The goals of the Observatory are to:

  1. Support social understanding of phenomenon of disappearances. The Observatory will specifically address the myths that allow the Mexican government to justify its lack of investigation and accountability for the crime of forced disappearance–myths that just violence among organized crime, that victims of disappearances are bad actors.
  2. To identify cases that might be the subject of litigation and to work with lawyers in Mexico to advance prosecutions in Mexican courts and international mechanisms.

Visiting Scholars

The Human Rights Program is an important destination for visiting international scholars with a focus on Mexico.  In 201516, the program served as the host for Professor Alejandro Anaya Muñoz, a well known and respected scholar in international relations and human rights, with a specific focus on Latin America.  Dr. Anaya’s research interests on topics such as the role and impacts of international enforcement regimes, democracy and human rights, migration, indigenous rights and social movements, matched the interests of University of Minnesota faculty and students because of our curriculum and research on related topics. During his visit, Professor Anaya taught a course, "Human Rights in Theory and Practice. An International Relations Perspective."

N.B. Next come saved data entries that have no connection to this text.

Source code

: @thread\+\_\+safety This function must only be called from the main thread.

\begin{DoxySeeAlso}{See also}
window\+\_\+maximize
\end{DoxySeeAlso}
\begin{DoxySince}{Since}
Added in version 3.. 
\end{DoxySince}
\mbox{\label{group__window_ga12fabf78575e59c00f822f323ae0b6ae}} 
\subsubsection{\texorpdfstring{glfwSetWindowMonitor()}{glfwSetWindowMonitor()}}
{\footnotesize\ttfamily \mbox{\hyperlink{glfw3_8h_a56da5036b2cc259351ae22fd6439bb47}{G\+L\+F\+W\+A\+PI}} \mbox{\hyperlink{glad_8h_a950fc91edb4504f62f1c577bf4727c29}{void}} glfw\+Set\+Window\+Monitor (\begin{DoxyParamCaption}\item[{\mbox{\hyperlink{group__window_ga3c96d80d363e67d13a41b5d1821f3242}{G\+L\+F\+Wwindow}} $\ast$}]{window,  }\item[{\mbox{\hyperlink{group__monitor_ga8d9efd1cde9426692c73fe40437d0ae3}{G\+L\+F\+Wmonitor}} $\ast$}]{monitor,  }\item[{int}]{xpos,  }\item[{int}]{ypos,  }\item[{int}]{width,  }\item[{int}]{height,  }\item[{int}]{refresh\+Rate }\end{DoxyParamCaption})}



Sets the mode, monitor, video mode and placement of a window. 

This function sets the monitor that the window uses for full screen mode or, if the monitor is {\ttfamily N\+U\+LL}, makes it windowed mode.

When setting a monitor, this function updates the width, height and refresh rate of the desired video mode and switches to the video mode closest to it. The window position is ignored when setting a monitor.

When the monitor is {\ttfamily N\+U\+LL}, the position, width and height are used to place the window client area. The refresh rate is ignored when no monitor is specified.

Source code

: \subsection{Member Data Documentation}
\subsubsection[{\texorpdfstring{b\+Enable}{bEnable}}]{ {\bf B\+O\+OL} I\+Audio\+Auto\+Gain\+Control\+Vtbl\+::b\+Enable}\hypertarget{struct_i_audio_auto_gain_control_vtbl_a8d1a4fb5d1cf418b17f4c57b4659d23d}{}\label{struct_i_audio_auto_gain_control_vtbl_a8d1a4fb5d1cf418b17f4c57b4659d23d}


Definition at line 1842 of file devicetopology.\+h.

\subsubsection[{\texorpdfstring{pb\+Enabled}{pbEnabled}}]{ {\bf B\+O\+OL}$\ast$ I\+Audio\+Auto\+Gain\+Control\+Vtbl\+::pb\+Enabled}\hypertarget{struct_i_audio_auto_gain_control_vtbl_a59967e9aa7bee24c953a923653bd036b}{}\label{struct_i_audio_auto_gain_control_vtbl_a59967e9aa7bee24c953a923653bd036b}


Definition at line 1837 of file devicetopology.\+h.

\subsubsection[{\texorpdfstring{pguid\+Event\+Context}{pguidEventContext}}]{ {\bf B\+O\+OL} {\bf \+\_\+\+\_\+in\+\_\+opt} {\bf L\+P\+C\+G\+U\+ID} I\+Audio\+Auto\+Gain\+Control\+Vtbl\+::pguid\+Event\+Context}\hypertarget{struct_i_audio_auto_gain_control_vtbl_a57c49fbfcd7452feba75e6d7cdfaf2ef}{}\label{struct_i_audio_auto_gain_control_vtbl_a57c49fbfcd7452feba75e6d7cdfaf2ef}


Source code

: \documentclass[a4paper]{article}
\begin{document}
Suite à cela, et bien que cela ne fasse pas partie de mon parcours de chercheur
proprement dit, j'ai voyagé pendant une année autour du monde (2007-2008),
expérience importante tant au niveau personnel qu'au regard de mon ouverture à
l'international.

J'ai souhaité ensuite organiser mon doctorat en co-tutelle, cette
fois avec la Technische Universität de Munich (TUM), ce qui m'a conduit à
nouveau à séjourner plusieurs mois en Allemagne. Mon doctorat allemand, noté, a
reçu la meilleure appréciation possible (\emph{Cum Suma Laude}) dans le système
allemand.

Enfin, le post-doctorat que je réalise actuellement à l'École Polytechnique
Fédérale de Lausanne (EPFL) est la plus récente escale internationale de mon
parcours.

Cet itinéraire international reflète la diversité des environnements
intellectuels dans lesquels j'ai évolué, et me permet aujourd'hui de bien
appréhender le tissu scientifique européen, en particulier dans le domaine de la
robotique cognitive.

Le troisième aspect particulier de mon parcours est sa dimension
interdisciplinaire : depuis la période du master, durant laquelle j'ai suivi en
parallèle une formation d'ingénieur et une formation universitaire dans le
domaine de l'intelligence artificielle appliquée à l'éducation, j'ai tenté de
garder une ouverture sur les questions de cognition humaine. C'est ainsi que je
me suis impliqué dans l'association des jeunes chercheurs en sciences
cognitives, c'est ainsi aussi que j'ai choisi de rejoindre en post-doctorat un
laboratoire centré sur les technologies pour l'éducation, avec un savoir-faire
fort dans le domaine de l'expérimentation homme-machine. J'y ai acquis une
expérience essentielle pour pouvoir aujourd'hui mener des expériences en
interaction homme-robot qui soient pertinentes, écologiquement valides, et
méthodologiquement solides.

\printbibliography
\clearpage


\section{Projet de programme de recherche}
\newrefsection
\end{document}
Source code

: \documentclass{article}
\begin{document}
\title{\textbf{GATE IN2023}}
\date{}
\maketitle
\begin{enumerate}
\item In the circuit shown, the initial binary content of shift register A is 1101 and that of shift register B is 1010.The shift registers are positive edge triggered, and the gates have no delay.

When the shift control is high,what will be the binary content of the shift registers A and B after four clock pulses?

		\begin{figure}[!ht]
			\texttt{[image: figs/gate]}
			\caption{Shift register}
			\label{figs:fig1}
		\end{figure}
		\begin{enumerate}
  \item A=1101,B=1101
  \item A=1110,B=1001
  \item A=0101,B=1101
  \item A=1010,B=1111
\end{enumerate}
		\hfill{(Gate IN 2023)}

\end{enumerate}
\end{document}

In 201213, the program hosted Visiting Professor Karina Ansolabehere, an esteemed political science professor from FLACSO-Mexico (Latin America Faculty of Social Sciences). During her stay in Minnesota, Professor Ansolabehere taught a popular undergraduate course offered in Spanish called "The Politics of Human Rights in Mexico."  Trained in sociology and political science, Ansolabehere specializes in the politics and culture of the judiciary in Mexico and Argentina. In addition to being a professor and researcher, Professor Ansolabehere was a key organizer of FLACSO-Mexico’s Master’s program in Human Rights and Democracy, and served as an advisor in the development of the Master of Human Rights degree at the University of Minnesota.

Academic Network on Migration

The Human Rights Program is part of a binational academic research group which investigates localized responses to Mexico-US migration. The MN-Mexico research group is composed of faculty members from three academic institutions: Benemérita Universidad Autónoma de Puebla (Puebla, Mexico), the Universidad Nacional Autónoma de Chiapas (Chiapas, Mexico), and the Human Rights Program at the University of Minnesota.

The Academic Network has convened three International Conferences in Chiapas, Puebla and Minnesota.  The Minnesota Conference took place in September 2016 featuring a Keynote by Jill Anderson, coordinator of "Los Otros Dreamers."  A bilingual, interdisciplinary group of scholars and activists presented on:

  • Actors in Solidarity/Local Actions
  • Migratory Movements: Struggles and Challenges
  • That Which is Heard and That Which is Seen
  • Minnesota Responses to Migration.
  • Vulnerabilities, Crisis, and Development
  • Migrants, Human Rights, and Health
  • Art, Memory, and Trauma

Papers from the conference are being reviewed for Volume 5 of Hispanic Issues Online, which was edited by Professors Ana Forcinito of the University of Minnesota and Melissa Pardo of UNAM.

Human Rights in Mexico: Crisis and Opportunity

The Human Rights Program presented a conference and book project in October 2015 to explore the human rights crisis taking place in Mexico in the second decade of the 21st century. The event, titled Human Rights in Mexico: Crisis and Opportunity Conference and Book Project, was co-hosted by Centro de Investigación y Docencia Económicas. The program assembled an impressive group of scholars, practitioners, and experts on the human rights situation in Mexico to discuss and reflect on the current human rights crisis in the country. The conference produced a series of academic papers which will have been compiled in a draft edited volume. The book is designed to assist scholars and policymakers to understand the difficult situation facing Mexico, and to identify possible routes to turn this crisis into an opportunity to advance the human rights agenda in the country.

The conference was organized by University of Minnesota Professor James Ron, Program Director, Barbara Frey, and visiting Fulbright Scholar, Alejandro Anaya Muñoz from Centro de Investigación y Docencia Económicas in Mexico.